### WHAT YOU NEED TO DO
Every line with "languages" in it must be copied from the data.

### SUPPLIED MATERIAL
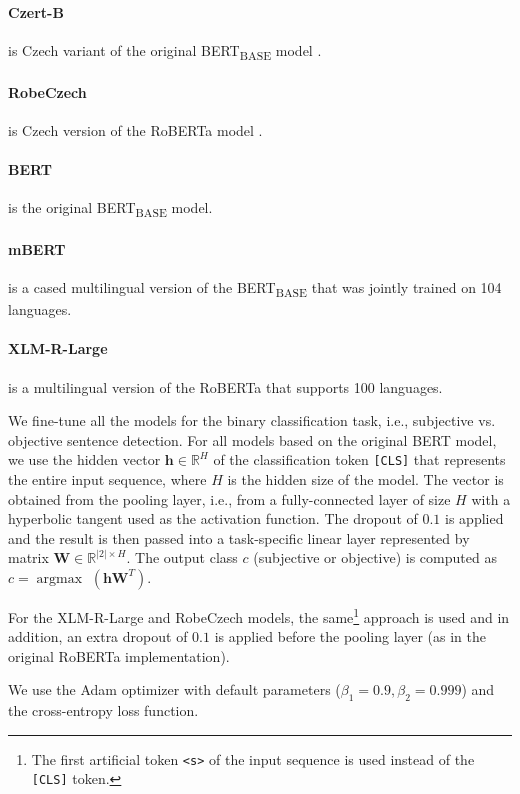 \documentclass[10pt, a4paper]{article}
\renewcommand{\vec}[1]{\ensuremath{\mathbf{#1}}}
\DeclareMathOperator*{\argmax}{argmax~}
\begin{document}
\paragraph{Czert-B} \cite{czert} is Czech variant of  the original BERT\textsubscript{BASE} model \cite{devlin-etal-2019-bert}.

\paragraph{RobeCzech} \cite{straka2021robeczech} is Czech version of the RoBERTa model \cite{liu2019roberta}.

\paragraph{BERT} \cite{devlin-etal-2019-bert} is the original BERT\textsubscript{BASE} model.

\paragraph{mBERT} \cite{devlin-etal-2019-bert} is a cased multilingual version of the BERT\textsubscript{BASE} that was jointly trained on 104 languages. 

\paragraph{XLM-R-Large} \cite{xlm-r} is a multilingual version of the RoBERTa \cite{liu2019roberta} that supports 100 languages.

We fine-tune all the models for the binary classification task, i.e., subjective vs. objective sentence detection. For all models based on the original BERT model, we use the hidden vector $\vec{h} \in \mathbb{R}^H$ of the classification token \texttt{[CLS]} that represents the entire input sequence, where $H$ is the hidden size of the model. The vector is obtained from the pooling layer, i.e., from a fully-connected layer of size $H$ with a hyperbolic tangent used as the activation function. The dropout of $0.1$ is  applied and the result is then passed into a task-specific linear layer represented by matrix $\vec{W} \in \mathbb{R}^{|2| \times H}$. The output class $c$ (subjective or objective) is computed as
$c = \argmax(\vec{h}\vec{W}^{T})$.

\par For the XLM-R-Large and RobeCzech models, the same\footnote{The first artificial token \texttt{<s>} of the input sequence is used instead of the \texttt{[CLS]} token.} approach is used and in addition, an extra dropout of $0.1$ is applied before the pooling layer (as in the original RoBERTa implementation).
\par We use the Adam \cite{Kingma-adam} optimizer with default parameters ($\beta_1 = 0.9, \beta_2 = 0.999$) and the cross-entropy loss function.
\end{document}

### COMPLETED TASK
\paragraph{mBERT} \cite{devlin-etal-2019-bert} is a cased multilingual version of the BERT\textsubscript{BASE} that was jointly trained on 104 languages. 
\paragraph{XLM-R-Large} \cite{xlm-r} is a multilingual version of the RoBERTa \cite{liu2019roberta} that supports 100 languages.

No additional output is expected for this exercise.